▸ ABOUT THIS TASK: Give back all the data exactly, line by line.

*** Opening of INFORMATION GIVEN ***

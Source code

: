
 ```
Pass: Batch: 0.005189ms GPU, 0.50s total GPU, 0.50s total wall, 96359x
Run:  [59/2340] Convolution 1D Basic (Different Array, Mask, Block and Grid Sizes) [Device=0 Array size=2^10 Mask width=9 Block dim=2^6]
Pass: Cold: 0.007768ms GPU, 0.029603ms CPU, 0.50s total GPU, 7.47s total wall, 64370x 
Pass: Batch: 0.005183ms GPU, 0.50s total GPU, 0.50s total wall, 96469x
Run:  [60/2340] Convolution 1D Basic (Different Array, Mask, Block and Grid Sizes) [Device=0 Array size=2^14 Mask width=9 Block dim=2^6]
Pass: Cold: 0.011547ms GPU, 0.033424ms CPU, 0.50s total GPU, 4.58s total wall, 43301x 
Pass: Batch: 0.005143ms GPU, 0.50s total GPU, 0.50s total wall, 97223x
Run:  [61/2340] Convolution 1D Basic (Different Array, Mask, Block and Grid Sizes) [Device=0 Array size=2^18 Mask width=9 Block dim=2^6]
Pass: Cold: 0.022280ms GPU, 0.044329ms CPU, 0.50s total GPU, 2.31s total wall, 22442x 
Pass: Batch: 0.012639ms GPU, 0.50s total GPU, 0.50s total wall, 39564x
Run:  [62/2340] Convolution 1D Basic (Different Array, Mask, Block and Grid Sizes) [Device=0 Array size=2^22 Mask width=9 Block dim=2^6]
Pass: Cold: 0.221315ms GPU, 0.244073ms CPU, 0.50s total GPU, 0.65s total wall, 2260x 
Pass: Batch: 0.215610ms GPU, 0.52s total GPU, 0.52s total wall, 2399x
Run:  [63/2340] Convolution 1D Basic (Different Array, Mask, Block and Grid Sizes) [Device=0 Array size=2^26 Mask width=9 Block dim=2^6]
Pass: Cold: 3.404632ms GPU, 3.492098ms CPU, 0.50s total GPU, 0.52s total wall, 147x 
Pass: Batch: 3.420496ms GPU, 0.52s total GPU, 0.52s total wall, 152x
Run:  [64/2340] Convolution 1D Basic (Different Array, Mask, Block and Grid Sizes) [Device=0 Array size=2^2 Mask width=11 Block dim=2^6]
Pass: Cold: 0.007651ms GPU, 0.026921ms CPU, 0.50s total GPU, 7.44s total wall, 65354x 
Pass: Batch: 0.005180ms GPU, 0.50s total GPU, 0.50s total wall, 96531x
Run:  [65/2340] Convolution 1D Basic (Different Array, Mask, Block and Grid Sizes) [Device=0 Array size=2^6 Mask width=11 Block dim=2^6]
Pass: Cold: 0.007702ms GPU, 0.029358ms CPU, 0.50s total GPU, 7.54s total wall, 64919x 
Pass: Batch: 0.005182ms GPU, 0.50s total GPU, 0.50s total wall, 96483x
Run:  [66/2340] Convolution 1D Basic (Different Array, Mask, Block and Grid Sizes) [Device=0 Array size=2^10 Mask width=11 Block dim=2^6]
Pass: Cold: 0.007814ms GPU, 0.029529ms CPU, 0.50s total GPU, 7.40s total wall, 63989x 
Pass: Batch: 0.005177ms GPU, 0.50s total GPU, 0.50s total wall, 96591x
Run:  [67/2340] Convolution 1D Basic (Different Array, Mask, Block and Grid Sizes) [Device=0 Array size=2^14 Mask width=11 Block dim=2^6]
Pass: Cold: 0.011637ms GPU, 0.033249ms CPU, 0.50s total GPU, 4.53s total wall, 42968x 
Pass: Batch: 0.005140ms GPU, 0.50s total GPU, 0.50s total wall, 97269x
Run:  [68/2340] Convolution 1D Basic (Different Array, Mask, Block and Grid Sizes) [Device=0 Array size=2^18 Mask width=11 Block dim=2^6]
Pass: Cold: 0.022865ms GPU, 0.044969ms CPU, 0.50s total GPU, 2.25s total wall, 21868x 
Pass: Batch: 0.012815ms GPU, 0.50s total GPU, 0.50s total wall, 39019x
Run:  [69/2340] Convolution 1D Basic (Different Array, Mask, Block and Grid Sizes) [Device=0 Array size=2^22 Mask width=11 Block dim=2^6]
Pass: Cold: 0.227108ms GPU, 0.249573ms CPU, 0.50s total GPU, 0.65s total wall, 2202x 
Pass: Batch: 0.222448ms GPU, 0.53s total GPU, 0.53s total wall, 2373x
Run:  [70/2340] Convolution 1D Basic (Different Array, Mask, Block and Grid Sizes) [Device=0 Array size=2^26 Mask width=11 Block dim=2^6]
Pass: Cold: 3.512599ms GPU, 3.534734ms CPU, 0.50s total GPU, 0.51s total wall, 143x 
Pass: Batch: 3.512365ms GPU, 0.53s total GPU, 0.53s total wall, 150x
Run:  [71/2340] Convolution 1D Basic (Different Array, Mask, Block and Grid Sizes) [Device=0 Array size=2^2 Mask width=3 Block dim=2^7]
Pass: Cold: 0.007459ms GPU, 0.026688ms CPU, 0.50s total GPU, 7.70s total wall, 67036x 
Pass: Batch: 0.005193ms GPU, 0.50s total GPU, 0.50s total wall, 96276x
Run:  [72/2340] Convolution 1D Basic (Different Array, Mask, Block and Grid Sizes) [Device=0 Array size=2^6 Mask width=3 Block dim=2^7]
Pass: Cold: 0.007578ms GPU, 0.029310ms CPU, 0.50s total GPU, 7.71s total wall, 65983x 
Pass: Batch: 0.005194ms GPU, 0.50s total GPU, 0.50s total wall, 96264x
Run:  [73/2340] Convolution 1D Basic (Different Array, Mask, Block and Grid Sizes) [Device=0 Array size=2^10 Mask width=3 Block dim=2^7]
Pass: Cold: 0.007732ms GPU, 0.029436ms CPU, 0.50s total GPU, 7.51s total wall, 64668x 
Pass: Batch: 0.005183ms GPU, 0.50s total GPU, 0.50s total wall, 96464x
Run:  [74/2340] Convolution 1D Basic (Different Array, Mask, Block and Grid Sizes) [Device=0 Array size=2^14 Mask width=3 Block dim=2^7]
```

*** Close of INFORMATION GIVEN ***

▸ WRITTEN RESPONSE:
Source code

:
 ```
Pass: Batch: 0.005189ms GPU, 0.50s total GPU, 0.50s total wall, 96359x
Run:  [59/2340] Convolution 1D Basic (Different Array, Mask, Block and Grid Sizes) [Device=0 Array size=2^10 Mask width=9 Block dim=2^6]
Pass: Cold: 0.007768ms GPU, 0.029603ms CPU, 0.50s total GPU, 7.47s total wall, 64370x 
Pass: Batch: 0.005183ms GPU, 0.50s total GPU, 0.50s total wall, 96469x
Run:  [60/2340] Convolution 1D Basic (Different Array, Mask, Block and Grid Sizes) [Device=0 Array size=2^14 Mask width=9 Block dim=2^6]
Pass: Cold: 0.011547ms GPU, 0.033424ms CPU, 0.50s total GPU, 4.58s total wall, 43301x 
Pass: Batch: 0.005143ms GPU, 0.50s total GPU, 0.50s total wall, 97223x
Run:  [61/2340] Convolution 1D Basic (Different Array, Mask, Block and Grid Sizes) [Device=0 Array size=2^18 Mask width=9 Block dim=2^6]
Pass: Cold: 0.022280ms GPU, 0.044329ms CPU, 0.50s total GPU, 2.31s total wall, 22442x 
Pass: Batch: 0.012639ms GPU, 0.50s total GPU, 0.50s total wall, 39564x
Run:  [62/2340] Convolution 1D Basic (Different Array, Mask, Block and Grid Sizes) [Device=0 Array size=2^22 Mask width=9 Block dim=2^6]
Pass: Cold: 0.221315ms GPU, 0.244073ms CPU, 0.50s total GPU, 0.65s total wall, 2260x 
Pass: Batch: 0.215610ms GPU, 0.52s total GPU, 0.52s total wall, 2399x
Run:  [63/2340] Convolution 1D Basic (Different Array, Mask, Block and Grid Sizes) [Device=0 Array size=2^26 Mask width=9 Block dim=2^6]
Pass: Cold: 3.404632ms GPU, 3.492098ms CPU, 0.50s total GPU, 0.52s total wall, 147x 
Pass: Batch: 3.420496ms GPU, 0.52s total GPU, 0.52s total wall, 152x
Run:  [64/2340] Convolution 1D Basic (Different Array, Mask, Block and Grid Sizes) [Device=0 Array size=2^2 Mask width=11 Block dim=2^6]
Pass: Cold: 0.007651ms GPU, 0.026921ms CPU, 0.50s total GPU, 7.44s total wall, 65354x 
Pass: Batch: 0.005180ms GPU, 0.50s total GPU, 0.50s total wall, 96531x
Run:  [65/2340] Convolution 1D Basic (Different Array, Mask, Block and Grid Sizes) [Device=0 Array size=2^6 Mask width=11 Block dim=2^6]
Pass: Cold: 0.007702ms GPU, 0.029358ms CPU, 0.50s total GPU, 7.54s total wall, 64919x 
Pass: Batch: 0.005182ms GPU, 0.50s total GPU, 0.50s total wall, 96483x
Run:  [66/2340] Convolution 1D Basic (Different Array, Mask, Block and Grid Sizes) [Device=0 Array size=2^10 Mask width=11 Block dim=2^6]
Pass: Cold: 0.007814ms GPU, 0.029529ms CPU, 0.50s total GPU, 7.40s total wall, 63989x 
Pass: Batch: 0.005177ms GPU, 0.50s total GPU, 0.50s total wall, 96591x
Run:  [67/2340] Convolution 1D Basic (Different Array, Mask, Block and Grid Sizes) [Device=0 Array size=2^14 Mask width=11 Block dim=2^6]
Pass: Cold: 0.011637ms GPU, 0.033249ms CPU, 0.50s total GPU, 4.53s total wall, 42968x 
Pass: Batch: 0.005140ms GPU, 0.50s total GPU, 0.50s total wall, 97269x
Run:  [68/2340] Convolution 1D Basic (Different Array, Mask, Block and Grid Sizes) [Device=0 Array size=2^18 Mask width=11 Block dim=2^6]
Pass: Cold: 0.022865ms GPU, 0.044969ms CPU, 0.50s total GPU, 2.25s total wall, 21868x 
Pass: Batch: 0.012815ms GPU, 0.50s total GPU, 0.50s total wall, 39019x
Run:  [69/2340] Convolution 1D Basic (Different Array, Mask, Block and Grid Sizes) [Device=0 Array size=2^22 Mask width=11 Block dim=2^6]
Pass: Cold: 0.227108ms GPU, 0.249573ms CPU, 0.50s total GPU, 0.65s total wall, 2202x 
Pass: Batch: 0.222448ms GPU, 0.53s total GPU, 0.53s total wall, 2373x
Run:  [70/2340] Convolution 1D Basic (Different Array, Mask, Block and Grid Sizes) [Device=0 Array size=2^26 Mask width=11 Block dim=2^6]
Pass: Cold: 3.512599ms GPU, 3.534734ms CPU, 0.50s total GPU, 0.51s total wall, 143x 
Pass: Batch: 3.512365ms GPU, 0.53s total GPU, 0.53s total wall, 150x
Run:  [71/2340] Convolution 1D Basic (Different Array, Mask, Block and Grid Sizes) [Device=0 Array size=2^2 Mask width=3 Block dim=2^7]
Pass: Cold: 0.007459ms GPU, 0.026688ms CPU, 0.50s total GPU, 7.70s total wall, 67036x 
Pass: Batch: 0.005193ms GPU, 0.50s total GPU, 0.50s total wall, 96276x
Run:  [72/2340] Convolution 1D Basic (Different Array, Mask, Block and Grid Sizes) [Device=0 Array size=2^6 Mask width=3 Block dim=2^7]
Pass: Cold: 0.007578ms GPU, 0.029310ms CPU, 0.50s total GPU, 7.71s total wall, 65983x 
Pass: Batch: 0.005194ms GPU, 0.50s total GPU, 0.50s total wall, 96264x
Run:  [73/2340] Convolution 1D Basic (Different Array, Mask, Block and Grid Sizes) [Device=0 Array size=2^10 Mask width=3 Block dim=2^7]
Pass: Cold: 0.007732ms GPU, 0.029436ms CPU, 0.50s total GPU, 7.51s total wall, 64668x 
Pass: Batch: 0.005183ms GPU, 0.50s total GPU, 0.50s total wall, 96464x
Run:  [74/2340] Convolution 1D Basic (Different Array, Mask, Block and Grid Sizes) [Device=0 Array size=2^14 Mask width=3 Block dim=2^7]
```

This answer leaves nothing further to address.